M. le président.  - Amendement n°88, présenté par M. Frassa, au nom de la commission des lois.

Alinéa 82

Remplacer les mots :

à ceux

par les mots :

aux personnes

M. Christophe-André Frassa, rapporteur.  - Amendement rédactionnel.

Les amendements nos47 rectifié, 30, 74 rectifié, 22, 75 rectifié et 32 réservent au TGI, voire au seul TGI de Paris, la compétence sur les cas de violation du secret des affaires. Tribunal de commerce et TGI relèvent pourtant tous deux de l'ordre judiciaire : cour d'appel et Cour de cassation assurent l'harmonisation des jurisprudences.

Les propos de certains font preuve d'une sorte de défiance et de mépris insupportable à l'égard des juges des tribunaux de commerce. Mais, quoi qu'on en pense, le tribunal de commerce ne pourra connaître d'une affaire concernant un journaliste personne physique, un lanceur d'alerte, un syndicat ou une association ! Il n'y a pas lieu de bouleverser les règles de compétences des différentes juridictions : comme les tribunaux de grande instance, les tribunaux de commerce devront appliquer la loi, éclairés par la jurisprudence des cours d'appel et de la Cour de cassation, dans le respect des principes constitutionnels d'indépendance et d'impartialité des juridictions, sans préjudice des voies de recours pour les personnes condamnées Les amendements ne visent en outre que les organes de presse, ce qui ne convient pas. Avis défavorable à ces amendements.

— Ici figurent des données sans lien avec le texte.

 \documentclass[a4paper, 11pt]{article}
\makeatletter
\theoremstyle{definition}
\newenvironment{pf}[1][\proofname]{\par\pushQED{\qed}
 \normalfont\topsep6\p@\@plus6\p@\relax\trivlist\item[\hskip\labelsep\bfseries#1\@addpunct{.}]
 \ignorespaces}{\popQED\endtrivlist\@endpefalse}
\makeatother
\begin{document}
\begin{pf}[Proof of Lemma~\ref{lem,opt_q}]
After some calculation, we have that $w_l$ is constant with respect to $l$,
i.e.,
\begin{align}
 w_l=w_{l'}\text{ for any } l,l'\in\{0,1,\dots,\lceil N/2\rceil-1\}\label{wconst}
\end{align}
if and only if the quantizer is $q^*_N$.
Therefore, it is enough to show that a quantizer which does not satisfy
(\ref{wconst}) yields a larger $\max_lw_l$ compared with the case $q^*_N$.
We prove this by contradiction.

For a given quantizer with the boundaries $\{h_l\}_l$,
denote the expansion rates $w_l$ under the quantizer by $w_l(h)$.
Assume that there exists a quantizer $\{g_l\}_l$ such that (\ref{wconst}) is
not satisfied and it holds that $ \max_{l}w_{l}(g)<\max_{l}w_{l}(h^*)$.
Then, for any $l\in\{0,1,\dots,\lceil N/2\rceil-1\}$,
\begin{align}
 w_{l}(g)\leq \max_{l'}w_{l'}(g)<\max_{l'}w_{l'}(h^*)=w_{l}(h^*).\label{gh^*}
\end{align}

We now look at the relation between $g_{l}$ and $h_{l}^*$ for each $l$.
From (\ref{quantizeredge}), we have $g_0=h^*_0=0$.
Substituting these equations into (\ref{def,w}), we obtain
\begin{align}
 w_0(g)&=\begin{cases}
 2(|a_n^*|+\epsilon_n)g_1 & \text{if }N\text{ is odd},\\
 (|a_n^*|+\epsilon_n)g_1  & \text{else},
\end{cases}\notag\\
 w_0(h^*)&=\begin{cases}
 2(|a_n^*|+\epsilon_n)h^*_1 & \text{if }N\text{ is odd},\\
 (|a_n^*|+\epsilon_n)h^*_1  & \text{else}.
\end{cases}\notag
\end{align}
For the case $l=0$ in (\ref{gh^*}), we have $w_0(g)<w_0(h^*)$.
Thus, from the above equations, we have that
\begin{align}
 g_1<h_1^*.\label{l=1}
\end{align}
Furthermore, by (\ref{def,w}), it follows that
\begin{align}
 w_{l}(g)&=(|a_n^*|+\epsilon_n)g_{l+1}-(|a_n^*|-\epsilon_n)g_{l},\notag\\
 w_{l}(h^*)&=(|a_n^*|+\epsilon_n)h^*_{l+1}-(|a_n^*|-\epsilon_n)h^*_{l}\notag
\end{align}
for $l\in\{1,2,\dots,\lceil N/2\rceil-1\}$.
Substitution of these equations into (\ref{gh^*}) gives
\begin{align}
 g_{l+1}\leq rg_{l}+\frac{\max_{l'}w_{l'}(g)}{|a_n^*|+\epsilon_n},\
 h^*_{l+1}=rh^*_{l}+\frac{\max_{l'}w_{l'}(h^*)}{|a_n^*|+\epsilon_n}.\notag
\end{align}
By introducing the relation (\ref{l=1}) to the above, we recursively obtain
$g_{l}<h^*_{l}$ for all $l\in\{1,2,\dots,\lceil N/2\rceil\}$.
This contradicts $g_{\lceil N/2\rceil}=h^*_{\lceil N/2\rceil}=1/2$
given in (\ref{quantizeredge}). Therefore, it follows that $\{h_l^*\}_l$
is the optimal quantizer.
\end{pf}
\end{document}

L'amendement n°21 revient sur un apport important de l'Assemblée nationale et l'ordonnance invoquée par son auteur ne couvre pas tous les cas d'actions judiciaires liées à la protection du secret des affaires : avis défavorable.

L'amendement n°62 du Gouvernement revient au texte de l'Assemblée nationale alors qu'il n'est pas tout à fait conforme à l'article 9 de la directive et méconnaîtrait le principe du contradictoire.

Le texte de l'Assemblée nationale a été contesté avec constance lors des auditions que nous avons conduites : avis défavorable.

La commission des lois a prévu une obligation de confidentialité ; l'amendement n°63 l'étend : avis favorable.

Mme Nicole Belloubet, garde des sceaux.  - Avis défavorable aux amendements nos47 rectifié, 30, 74 rectifié, 21, 22 et 32 : ne dérogeons pas aux règles de droit commun. Il est inutile de préciser que les lanceurs d'alerte, journalistes, particuliers non commerçants seront soumis au TGI.

Avis défavorable aux amendements nos75 rectifié et 21 pour des raisons similaires à celles du rapporteur.

Avis défavorable à l'amendement n°88 : mon amendement n°63 récrit plus globalement les dispositions.

M. Philippe Bas, président de la commission.  - Ah ?

M. Christophe-André Frassa, rapporteur.  - Ils sont compatibles !

L'amendement n°47 rectifié n'est pas adopté, non plus que les amendements nos30, 74 rectifié, 21, 22, 75 rectifié et 32.

M. Jacques Bigot.  - Cet amendement prouve bien qu'il y a un problème de procédure. Le juge ne peut décider seul de la communication d'une pièce. Je m'abstiendrai, le problème juridique reste entier.

L'amendement n°62 n'est pas adopté.

L'amendement n°63 est adopté, de même que l'amendement n°88.

M. le président.  - Nous avons examiné 50 amendements. Il en reste 33.